==== STORED DATA
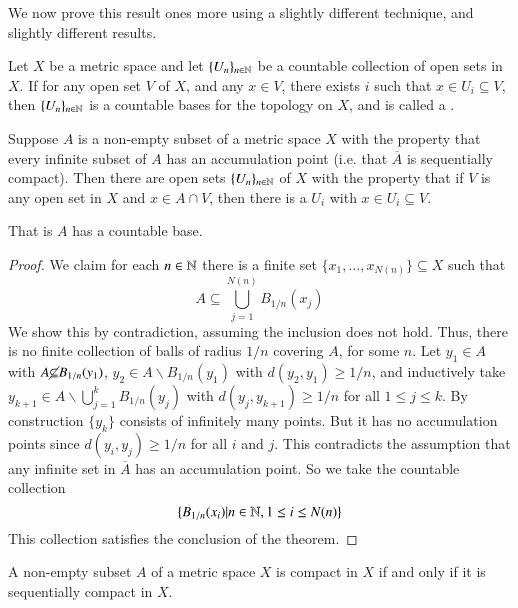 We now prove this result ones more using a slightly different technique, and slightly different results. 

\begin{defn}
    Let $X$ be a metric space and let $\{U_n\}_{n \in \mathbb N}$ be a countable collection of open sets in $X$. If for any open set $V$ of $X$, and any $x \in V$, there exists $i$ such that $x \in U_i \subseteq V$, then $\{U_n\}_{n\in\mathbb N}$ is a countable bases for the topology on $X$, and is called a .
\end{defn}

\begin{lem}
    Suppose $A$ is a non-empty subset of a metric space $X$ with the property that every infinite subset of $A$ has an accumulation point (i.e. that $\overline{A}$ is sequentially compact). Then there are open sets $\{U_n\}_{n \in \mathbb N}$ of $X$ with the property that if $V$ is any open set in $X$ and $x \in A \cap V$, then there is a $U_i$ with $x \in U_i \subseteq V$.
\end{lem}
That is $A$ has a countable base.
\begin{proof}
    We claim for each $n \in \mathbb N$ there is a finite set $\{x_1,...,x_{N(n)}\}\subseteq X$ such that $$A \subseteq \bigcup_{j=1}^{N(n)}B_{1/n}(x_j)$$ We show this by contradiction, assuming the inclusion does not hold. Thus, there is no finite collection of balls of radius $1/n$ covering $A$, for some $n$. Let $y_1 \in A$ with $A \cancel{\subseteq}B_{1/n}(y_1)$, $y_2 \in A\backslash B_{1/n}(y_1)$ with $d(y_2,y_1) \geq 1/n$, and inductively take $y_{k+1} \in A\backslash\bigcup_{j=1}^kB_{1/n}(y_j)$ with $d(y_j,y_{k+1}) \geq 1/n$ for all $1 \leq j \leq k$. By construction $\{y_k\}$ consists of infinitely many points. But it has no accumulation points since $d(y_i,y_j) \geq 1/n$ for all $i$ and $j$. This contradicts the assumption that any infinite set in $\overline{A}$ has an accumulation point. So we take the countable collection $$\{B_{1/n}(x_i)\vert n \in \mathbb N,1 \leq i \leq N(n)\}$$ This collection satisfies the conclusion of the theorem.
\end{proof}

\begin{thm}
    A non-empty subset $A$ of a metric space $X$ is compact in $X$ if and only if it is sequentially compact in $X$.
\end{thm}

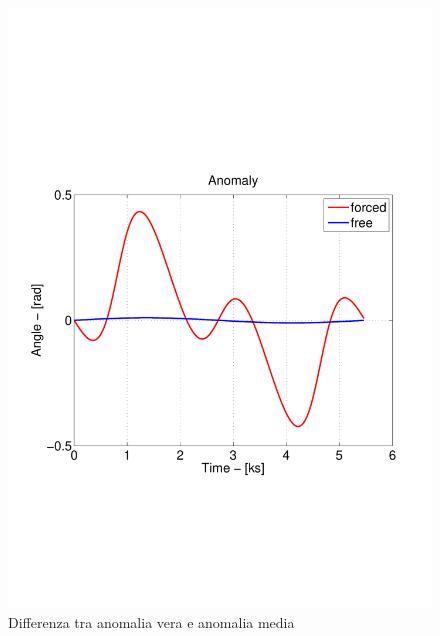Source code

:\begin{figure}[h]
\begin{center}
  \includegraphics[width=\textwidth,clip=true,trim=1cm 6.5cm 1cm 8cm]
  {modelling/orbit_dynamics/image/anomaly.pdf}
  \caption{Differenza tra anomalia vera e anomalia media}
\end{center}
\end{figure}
========
=== DIRECTIONS FOR THIS TASK ===
Every line holding the word "compact" should be copied out of the records above.

=== EXERCISE RESULT ===
    Suppose $A$ is a non-empty subset of a metric space $X$ with the property that every infinite subset of $A$ has an accumulation point (i.e. that $\overline{A}$ is sequentially compact). Then there are open sets $\{U_n\}_{n \in \mathbb N}$ of $X$ with the property that if $V$ is any open set in $X$ and $x \in A \cap V$, then there is a $U_i$ with $x \in U_i \subseteq V$.
    A non-empty subset $A$ of a metric space $X$ is compact in $X$ if and only if it is sequentially compact in $X$.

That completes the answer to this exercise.